Rejecting your telos, it turns out, is always possible for rational creatures. It doesn’t matter if you’re a human being made in the image of God or an archangel wrapped in power and light.
Our races: the angelic and the human, are bound one to another in a kind of cosmic symmetry: human beings causing the angelic fall, and they causing ours.
The Truth Spoken by the Serpent
While we’re talking about falls, here’s something else that puzzled me about Adam and Eve in the garden:
If they were created perfect, why did they fall?
And this was another misconception I needed to purge.
Adam and Eve were not created perfect; they were created for perfection.
In other words, the first family came out of God’s hands more like an acorn, and less like an oak — meaning their lives were meant to sink deep into divine soil and grow heavenward.
They were pulsing with possibility.
We’ll say more about New Testament perfection in a future post, but for now, what I needed to recognize, was that the author of Genesis was not presenting me with a picture of a perfected world, but an infant one, a developing world, a world that was going somewhere.
The reason my misguided notion of Adam and Eve's original perfection was so unhelpful, was because it veiled the human telos from my eyes. If Adam and Eve were perfect, then they didn’t need to cultivate virtue.
Thankfully, I discovered this was wrong.
Even if Adam and Eve would’ve never sinned, they still would’ve had to cultivate virtue. They weren’t created with it, they were created for it.
As St. Irenaeus explained:
“Though created in a state of innocence and did not know good and evil, infant humanity had the natural capacity to grow into full maturity in God. “You shall be like God,” though spoken by the serpent, was indeed the promise of God – but to be actualized through obedience, not disobedience. The serpent offered a shortcut.”
Irenaeus was right, Adam and Eve were not created virtuous; they were created innocent — not mature, but immature, unripe, raw, under-developed.
Innocence is a wonderful thing, but it’s not a virtue.
It can be breathtaking in its openness and simplicity, but when you get to the center of it, it’s really just a nice form of ignorance. It’s living with very little knowledge, which is precisely what we need to flourish, especially the knowledge of goodness — which by nature has to include its absence — evil.
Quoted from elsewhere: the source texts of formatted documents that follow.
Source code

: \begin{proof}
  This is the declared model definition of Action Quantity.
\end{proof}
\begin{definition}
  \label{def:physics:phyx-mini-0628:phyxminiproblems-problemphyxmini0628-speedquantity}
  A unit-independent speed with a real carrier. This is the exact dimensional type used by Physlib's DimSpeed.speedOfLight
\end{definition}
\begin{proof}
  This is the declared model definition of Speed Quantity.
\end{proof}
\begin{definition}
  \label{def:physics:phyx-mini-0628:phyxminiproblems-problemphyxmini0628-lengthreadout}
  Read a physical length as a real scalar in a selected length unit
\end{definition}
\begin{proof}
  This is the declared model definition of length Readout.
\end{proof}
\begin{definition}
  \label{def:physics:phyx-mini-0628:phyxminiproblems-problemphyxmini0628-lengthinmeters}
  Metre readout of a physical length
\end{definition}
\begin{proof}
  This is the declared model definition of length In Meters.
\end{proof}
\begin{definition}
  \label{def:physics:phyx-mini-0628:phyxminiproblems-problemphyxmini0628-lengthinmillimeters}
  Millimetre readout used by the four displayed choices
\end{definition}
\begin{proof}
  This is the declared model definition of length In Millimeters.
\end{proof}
This is the rich symbolism buried within the garden story. The prohibition to eat from the Tree of Knowledge of Good and Evil was God’s way of training the first family to choose wisely.
This was their resistance training.
Every time they passed the tree (centered in the garden) and refused it, they were making a choice, a choice that was shaping their habits, a choice that was chiseling their character, a choice that was actually — by degree — producing that knowledge within them.
Adam and Eve were right to want to become like God. This, after all, was their human telos, the truth spoken by the serpent. But they were wrong in the way they went about acquiring it. The serpent employed a typical temptation, promising to deliver what they truly want, but lying about how to actually get it — to paraphrase C.S. Lewis, he mixed a little truth with a lie and made it stronger.
Adam and Eve’s great miscalculation — and I think it’s the most enticing temptation — using the immediacy of the natural world to gain a supernatural end. The first family stumbled in the garden, not because of what the fruit was, but because of how they went about getting it.
Eve, and Adam with her, grabbed for what can only grow, reached for what only ripens.
By devouring the fruit, they rejected their purpose — everlasting cultivation — our divine likeness growing eternally stronger, brighter, clearer. They vetoed formation, the patient acquisition of virtue. The day-by-day life with God that enables it.
They tried taking in an instant what’s meant to be apportioned forever.
This is what the story of Adam and Eve tells us:
There are no shortcuts to acquiring the divine likeness. Only the full route will do. Only a long obedience in the same direction will develop it within us.